ADFint / Straatsburg (5 mei 2023) – Een christelijke hybride schoolaanbieder gevestigd in Laichingen, Duitsland, vecht tegen het repressieve onderwijssysteem van de Duitse staat. Na het eerste verzoek in 2014 verklaarden de Duitse autoriteiten dat de Vereniging voor Decentraal Onderwijs geen lager en middelbaar onderwijs kon verzorgen, hoewel het voldoet aan alle door de staat opgelegde vereisten en curricula. De Associatieschool is gebaseerd op een nieuwe en steeds populairder wordende onderwijsvorm die school- en thuisonderwijs combineert.
Op 2 mei hebben advocaten van ADF International, een mensenrechtenorganisatie, de zaak voorgelegd aan het Europees Hof voor de Rechten van de Mens (EHRM).

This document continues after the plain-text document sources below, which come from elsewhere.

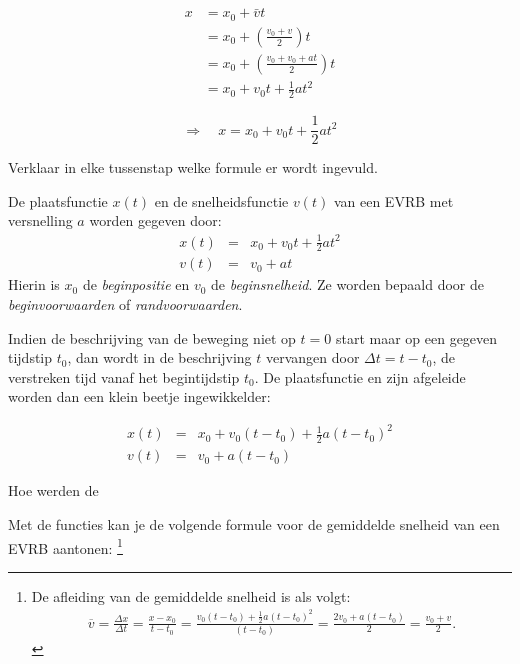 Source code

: \documentclass{ximera}
\begin{document}
\begin{align*}
	x &= x_0 + \bar{v}t \\
	  &= x_0 + \left( \frac{v_0 + v}{2} \right)t \\
	  &= x_0 + \left( \frac{v_0 + v_0 + at}{2} \right)t \\
	  &= x_0 + v_0 t + \frac{1}{2} at^2
\end{align*}

\[
\Rightarrow \quad x = x_0 + v_0 t + \frac{1}{2}at^2 
\]

\begin{quickquestion}
	Verklaar in elke tussenstap welke formule er wordt ingevuld. 
\end{quickquestion}


\begin{theorem}
De plaatsfunctie $x(t)$ en de snelheidsfunctie $v(t)$ van een EVRB met versnelling $a$ worden gegeven door:
\[
\begin{array}{rcl}
x(t)&=&x_0+v_0t+\frac{1}{2}at^2\\
v(t)&=&v_0+at
\end{array}
\]
Hierin is $x_0$ de \textit{beginpositie} en $v_0$ de \textit{beginsnelheid}. Ze worden bepaald door de \textit{beginvoorwaarden} of \textit{randvoorwaarden}.
\end{theorem}	

Indien de beschrijving van de beweging niet op $t=0$ start maar op een gegeven tijdstip $t_0$, dan wordt in de beschrijving $t$ vervangen door $\Delta t= t-t_0$, de verstreken tijd vanaf het begintijdstip $t_0$. De plaatsfunctie en zijn afgeleide worden dan een klein beetje ingewikkelder:

\[
\begin{array}{rcl}
x(t)&=&x_0+v_0(t-t_0)+\frac{1}{2}a(t-t_0)^2\\
v(t)&=&v_0+a(t-t_0)
\end{array}
\]



\begin{exercise}
	Hoe werden de 
\end{exercise}





Met de functies kan je de volgende formule voor de gemiddelde snelheid van een EVRB aantonen:%
\footnote{De afleiding van de gemiddelde snelheid is als volgt:
\begin{eqnarray*}
\overline{v}=\frac{\Delta x}{\Delta t}=\frac{x-x_0}{t-t_0}=\frac{v_0(t-t_0)+\frac{1}{2}a(t-t_0)^2}{(t-t_0)}=\frac{2v_0+a(t-t_0)}{2}=\frac{v_0+v}{2}.
\end{eqnarray*}}
\end{document}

- Duitse hybride school – innovatief model van klassikaal en thuisonderwijs – daagt Europees Hof voor de Rechten van de Mens uit nadat accreditatie is geweigerd
- Duitsland heeft een van de meest restrictieve onderwijssystemen ter wereld; rechtbank noemt het gebrek aan socialisatie van studenten
Dr. Felix Bollmann, European Advocacy Director voor ADF International en advocaat die de zaak aanhangig heeft gemaakt bij het Europees Hof voor de Rechten van de Mens, zei het volgende:
De vereniging diende haar eerste aanvraag voor accreditatie in 2014 in, maar de onderwijsautoriteiten van de staat negeerden deze drie jaar lang. Vanwege het uitblijven van actie spanden ze in 2017 een rechtszaak aan, waarbij de eerste rechtszitting pas in 2019 plaatsvond, het beroep in 2021 en de rechtbank van derde aanleg in mei 2022. In december 2022 verwierp de Hoge Raad het laatste interne beroep.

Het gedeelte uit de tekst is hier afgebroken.